Yaşanan Van depremi sonrasında, acının sıcaklığıyla ve popülist bir yaklaşımla, tüm dayanıksız yapıların İstanbul`dan başlayarak yıkılması ve yerlerine yenilerinin yapılmasını sağlayacak bir yasal düzenlemenin "neye mal olursa olsun" yapılacağına yönelik yapılan açıklamalar, geçmişte yapılan düzenlemeler ve yaşanan gelişmeler ışığında değerlendirildiğinde endişelerimizi arttırmaktadır.
Geçtiğimiz yıl Belediye Kanunu içinde gerçekleştirilen kentsel dönüşüm amaçlı düzenlemeler de benzer biçimde "deprem zararlarının önlenmesi" gerekçesiyle yapılmış, ancak uygulamada söz konusu düzenlemeler rantı yüksek alanlarda yandaşlara yeni kazanç kapılarını ardına kadar açma amacıyla kullanılmaktan bir adım öteye geçememiştir. Halkın mağduriyetinden yeni rantlar çıkarma çabasına dönüşmesinden çekindiğimiz bu yeni söylem sonucu gerçekleştirilecek uygulamaların da rantı yüksek alanlarda oturan düşük gelir gruplarının tasfiyesine dönüşmesi olasılığı, endişelerimizi büyütmektedir.
Denetimsiz ve planlama disiplininden uzak bir yaklaşımla kentleşmiş bulunan Türkiye, dünyanın en önde gelen risk havuzlarına sahip kentleri ile risk azaltma yaklaşımına en fazla gereksinmesi olan ülkeler arasında yer almaktadır.
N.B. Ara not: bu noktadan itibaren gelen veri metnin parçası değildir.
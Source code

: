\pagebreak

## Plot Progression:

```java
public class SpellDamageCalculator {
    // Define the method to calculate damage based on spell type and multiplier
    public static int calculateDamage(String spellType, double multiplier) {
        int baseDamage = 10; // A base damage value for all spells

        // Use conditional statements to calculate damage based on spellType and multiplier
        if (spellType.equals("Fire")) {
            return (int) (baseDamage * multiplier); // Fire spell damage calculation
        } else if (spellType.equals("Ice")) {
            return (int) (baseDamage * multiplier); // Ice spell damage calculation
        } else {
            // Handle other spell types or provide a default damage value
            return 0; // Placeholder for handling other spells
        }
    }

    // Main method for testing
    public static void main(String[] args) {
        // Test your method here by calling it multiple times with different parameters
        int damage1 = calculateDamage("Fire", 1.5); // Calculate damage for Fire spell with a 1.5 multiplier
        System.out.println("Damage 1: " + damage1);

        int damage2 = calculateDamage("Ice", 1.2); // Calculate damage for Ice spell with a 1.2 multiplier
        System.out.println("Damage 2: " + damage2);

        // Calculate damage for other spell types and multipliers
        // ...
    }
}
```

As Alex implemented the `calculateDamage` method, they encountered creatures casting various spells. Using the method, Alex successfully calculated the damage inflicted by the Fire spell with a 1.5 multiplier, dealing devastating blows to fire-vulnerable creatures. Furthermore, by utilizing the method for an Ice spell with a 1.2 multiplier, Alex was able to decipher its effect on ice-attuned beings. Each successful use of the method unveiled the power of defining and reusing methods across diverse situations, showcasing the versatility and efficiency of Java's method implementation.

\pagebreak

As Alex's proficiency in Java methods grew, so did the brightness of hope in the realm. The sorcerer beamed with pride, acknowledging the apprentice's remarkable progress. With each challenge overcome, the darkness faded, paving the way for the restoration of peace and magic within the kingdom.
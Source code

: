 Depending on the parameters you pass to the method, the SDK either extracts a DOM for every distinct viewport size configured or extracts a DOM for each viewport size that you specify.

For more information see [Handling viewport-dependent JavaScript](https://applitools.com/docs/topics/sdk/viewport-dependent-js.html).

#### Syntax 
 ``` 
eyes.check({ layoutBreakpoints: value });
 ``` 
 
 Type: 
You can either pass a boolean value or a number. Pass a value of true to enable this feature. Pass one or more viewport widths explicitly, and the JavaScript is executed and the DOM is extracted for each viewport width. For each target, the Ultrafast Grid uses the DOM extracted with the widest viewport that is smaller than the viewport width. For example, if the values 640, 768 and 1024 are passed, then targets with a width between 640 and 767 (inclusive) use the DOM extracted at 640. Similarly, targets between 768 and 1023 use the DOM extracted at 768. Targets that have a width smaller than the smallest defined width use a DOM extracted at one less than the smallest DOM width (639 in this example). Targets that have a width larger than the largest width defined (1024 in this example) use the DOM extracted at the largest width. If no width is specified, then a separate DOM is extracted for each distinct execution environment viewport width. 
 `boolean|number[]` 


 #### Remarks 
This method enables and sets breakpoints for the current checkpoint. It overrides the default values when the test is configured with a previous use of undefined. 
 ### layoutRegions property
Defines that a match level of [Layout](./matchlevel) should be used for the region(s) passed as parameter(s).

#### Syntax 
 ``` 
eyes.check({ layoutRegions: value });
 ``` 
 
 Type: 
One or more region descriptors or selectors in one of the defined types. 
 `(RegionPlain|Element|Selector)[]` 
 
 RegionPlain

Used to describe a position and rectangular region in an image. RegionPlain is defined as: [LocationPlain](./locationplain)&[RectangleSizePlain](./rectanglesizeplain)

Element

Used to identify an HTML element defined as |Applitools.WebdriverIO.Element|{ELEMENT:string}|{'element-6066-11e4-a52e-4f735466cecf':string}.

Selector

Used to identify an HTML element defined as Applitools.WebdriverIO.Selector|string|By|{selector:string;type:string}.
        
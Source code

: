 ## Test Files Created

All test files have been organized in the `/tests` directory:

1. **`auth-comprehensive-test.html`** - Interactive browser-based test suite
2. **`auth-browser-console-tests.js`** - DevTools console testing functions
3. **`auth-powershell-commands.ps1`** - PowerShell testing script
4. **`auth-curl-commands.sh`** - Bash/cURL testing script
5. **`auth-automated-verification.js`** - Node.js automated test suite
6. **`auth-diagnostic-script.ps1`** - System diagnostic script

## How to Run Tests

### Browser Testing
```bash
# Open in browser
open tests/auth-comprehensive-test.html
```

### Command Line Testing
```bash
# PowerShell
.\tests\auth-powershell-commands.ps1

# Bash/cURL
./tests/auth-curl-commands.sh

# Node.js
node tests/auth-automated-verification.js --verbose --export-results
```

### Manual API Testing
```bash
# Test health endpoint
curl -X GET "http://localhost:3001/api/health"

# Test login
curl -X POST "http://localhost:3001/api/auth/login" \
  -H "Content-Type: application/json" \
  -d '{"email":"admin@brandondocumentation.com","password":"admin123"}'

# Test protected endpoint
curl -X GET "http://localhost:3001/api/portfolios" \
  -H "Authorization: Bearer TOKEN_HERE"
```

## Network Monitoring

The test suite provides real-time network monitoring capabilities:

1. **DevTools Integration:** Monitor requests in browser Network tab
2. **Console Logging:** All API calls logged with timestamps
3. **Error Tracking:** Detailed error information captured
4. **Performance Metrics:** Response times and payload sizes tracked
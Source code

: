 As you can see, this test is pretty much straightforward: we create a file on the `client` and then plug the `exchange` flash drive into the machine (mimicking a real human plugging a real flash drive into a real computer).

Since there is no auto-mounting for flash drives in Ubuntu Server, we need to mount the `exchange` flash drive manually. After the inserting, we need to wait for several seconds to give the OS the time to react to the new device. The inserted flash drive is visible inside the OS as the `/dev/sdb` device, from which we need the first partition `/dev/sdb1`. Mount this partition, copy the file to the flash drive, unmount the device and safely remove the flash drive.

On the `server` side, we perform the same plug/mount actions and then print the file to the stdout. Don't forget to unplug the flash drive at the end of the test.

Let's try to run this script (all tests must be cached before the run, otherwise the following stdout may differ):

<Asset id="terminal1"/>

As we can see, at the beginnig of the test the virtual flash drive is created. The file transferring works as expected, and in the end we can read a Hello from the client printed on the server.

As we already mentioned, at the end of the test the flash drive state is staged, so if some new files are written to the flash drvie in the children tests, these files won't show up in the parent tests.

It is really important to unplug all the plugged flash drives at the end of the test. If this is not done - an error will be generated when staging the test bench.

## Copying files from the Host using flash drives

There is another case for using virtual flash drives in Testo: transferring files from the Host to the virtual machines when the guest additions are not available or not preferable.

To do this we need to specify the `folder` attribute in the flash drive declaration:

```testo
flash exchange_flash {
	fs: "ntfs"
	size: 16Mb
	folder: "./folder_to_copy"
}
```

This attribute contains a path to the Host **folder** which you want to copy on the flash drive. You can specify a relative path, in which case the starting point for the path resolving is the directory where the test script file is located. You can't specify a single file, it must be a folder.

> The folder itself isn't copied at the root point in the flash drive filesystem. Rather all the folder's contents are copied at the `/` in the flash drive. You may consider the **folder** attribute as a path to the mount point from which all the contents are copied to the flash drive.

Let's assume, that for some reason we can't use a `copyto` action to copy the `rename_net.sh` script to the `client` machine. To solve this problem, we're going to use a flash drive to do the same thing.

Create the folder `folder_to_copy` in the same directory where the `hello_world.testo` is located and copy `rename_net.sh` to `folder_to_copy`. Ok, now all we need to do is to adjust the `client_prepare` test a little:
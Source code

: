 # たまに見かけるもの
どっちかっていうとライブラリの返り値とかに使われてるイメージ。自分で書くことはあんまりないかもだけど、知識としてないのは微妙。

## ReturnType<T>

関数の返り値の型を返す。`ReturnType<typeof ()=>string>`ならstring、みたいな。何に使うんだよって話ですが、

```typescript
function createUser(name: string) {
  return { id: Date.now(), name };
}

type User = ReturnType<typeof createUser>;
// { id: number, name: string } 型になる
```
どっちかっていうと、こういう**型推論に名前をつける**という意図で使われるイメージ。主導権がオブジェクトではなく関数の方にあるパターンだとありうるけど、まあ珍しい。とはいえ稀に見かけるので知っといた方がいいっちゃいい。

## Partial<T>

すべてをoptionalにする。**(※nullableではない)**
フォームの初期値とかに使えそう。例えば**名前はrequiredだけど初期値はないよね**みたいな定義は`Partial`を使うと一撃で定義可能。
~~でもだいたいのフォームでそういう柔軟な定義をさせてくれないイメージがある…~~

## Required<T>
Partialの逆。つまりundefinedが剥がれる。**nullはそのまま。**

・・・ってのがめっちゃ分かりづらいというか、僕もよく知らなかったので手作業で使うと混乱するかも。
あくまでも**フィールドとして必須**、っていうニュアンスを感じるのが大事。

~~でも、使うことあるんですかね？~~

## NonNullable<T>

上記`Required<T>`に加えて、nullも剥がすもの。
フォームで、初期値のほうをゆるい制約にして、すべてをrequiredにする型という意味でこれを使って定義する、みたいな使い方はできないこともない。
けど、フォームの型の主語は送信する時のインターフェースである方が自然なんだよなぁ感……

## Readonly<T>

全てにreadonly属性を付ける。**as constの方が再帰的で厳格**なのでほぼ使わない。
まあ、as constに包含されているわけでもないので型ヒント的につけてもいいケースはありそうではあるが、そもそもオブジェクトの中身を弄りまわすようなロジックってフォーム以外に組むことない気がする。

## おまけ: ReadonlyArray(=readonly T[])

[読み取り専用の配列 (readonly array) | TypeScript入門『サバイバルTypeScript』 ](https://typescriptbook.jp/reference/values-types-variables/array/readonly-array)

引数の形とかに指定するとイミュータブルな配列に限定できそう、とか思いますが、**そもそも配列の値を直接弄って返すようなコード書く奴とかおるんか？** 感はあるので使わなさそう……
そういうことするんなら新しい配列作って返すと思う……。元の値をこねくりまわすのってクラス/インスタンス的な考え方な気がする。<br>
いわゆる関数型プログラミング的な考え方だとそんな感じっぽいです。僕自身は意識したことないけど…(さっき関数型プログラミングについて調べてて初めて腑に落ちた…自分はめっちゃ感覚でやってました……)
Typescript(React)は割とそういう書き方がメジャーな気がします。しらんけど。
Afetler öncesinde doğa olayları ile ortaya çıkması beklenen riskleri azaltmak amacıyla çok yönlü önlemler alınması gerekmektedir ki bilim bu noktada Sakınım Planlarının yapılmasını aklın ve bilimin gereği olarak gündemimize taşımaktadır.
Uluslararası kabul görmüş afet politikaları uyarınca; risk azaltma önlemlerinin, ‘sürdürülebilirlik` ilkesi gözetilerek her ölçekteki planlama çalışmalarına entegre edilmesi; kentsel risklere önem verilmesi; risk azaltma kararlarının, yalnızca yönetimler tarafından değil, risklere maruz toplum kesimleriyle birlikte alınması ve bu amaçla ‘platformlar` oluşturulması; dar gelirli kesimlerin risklerine öncelik verilmesi zorunluluktur.
Kentsel riskler ülkemizde öteden beri tanımlandığı biçimde yapı risklerinden ibaret değildir; yoğunluklar, tehlikeli kullanımlar, yanlış komşuluklar, açık alan gereksinmeleri, altyapı, kamu alan ve tesislerinde yetersizlikler ve yanlış konumlandırmalar gibi nedenlerle imar planlarının bu risk havuzlarının oluşumuna doğrudan katkısı önemli bir gerçekliktir.
Kentlerimizin, mevzuatımızın, planlama sistemimizin bugün içinde bulunduğu durum dikkate alındığında, günümüz koşullarında "Herkes İçin Kent, Herkes İçin Planlama" kavramlarının "Akıllıca, Adaletle, Yeniden" düşünülmesi ve tartışılması ülkemiz, Odamız ve meslek camiamız açısından kaçınılmaz hale gelmiştir.
Kenti yoksul gruplardan tasfiye eden, rantı yandaşlar için yeni bir bölüşüm alanı olmaktan çıkaran "Herkes İçin Kent" ortak talebimizdir. Rant dağıtmak ve yandaşlarını zenginleştirmek için değil, ayırımsız tüm kente ve kentlilere güvenli, yaşam kalitesi yüksek, sağlıklı, sürdürülebilir kentler sunmayı amaçlayan, "Herkes İçin Planlama" tüm toplumun ortak talebi olarak karşımızdadır.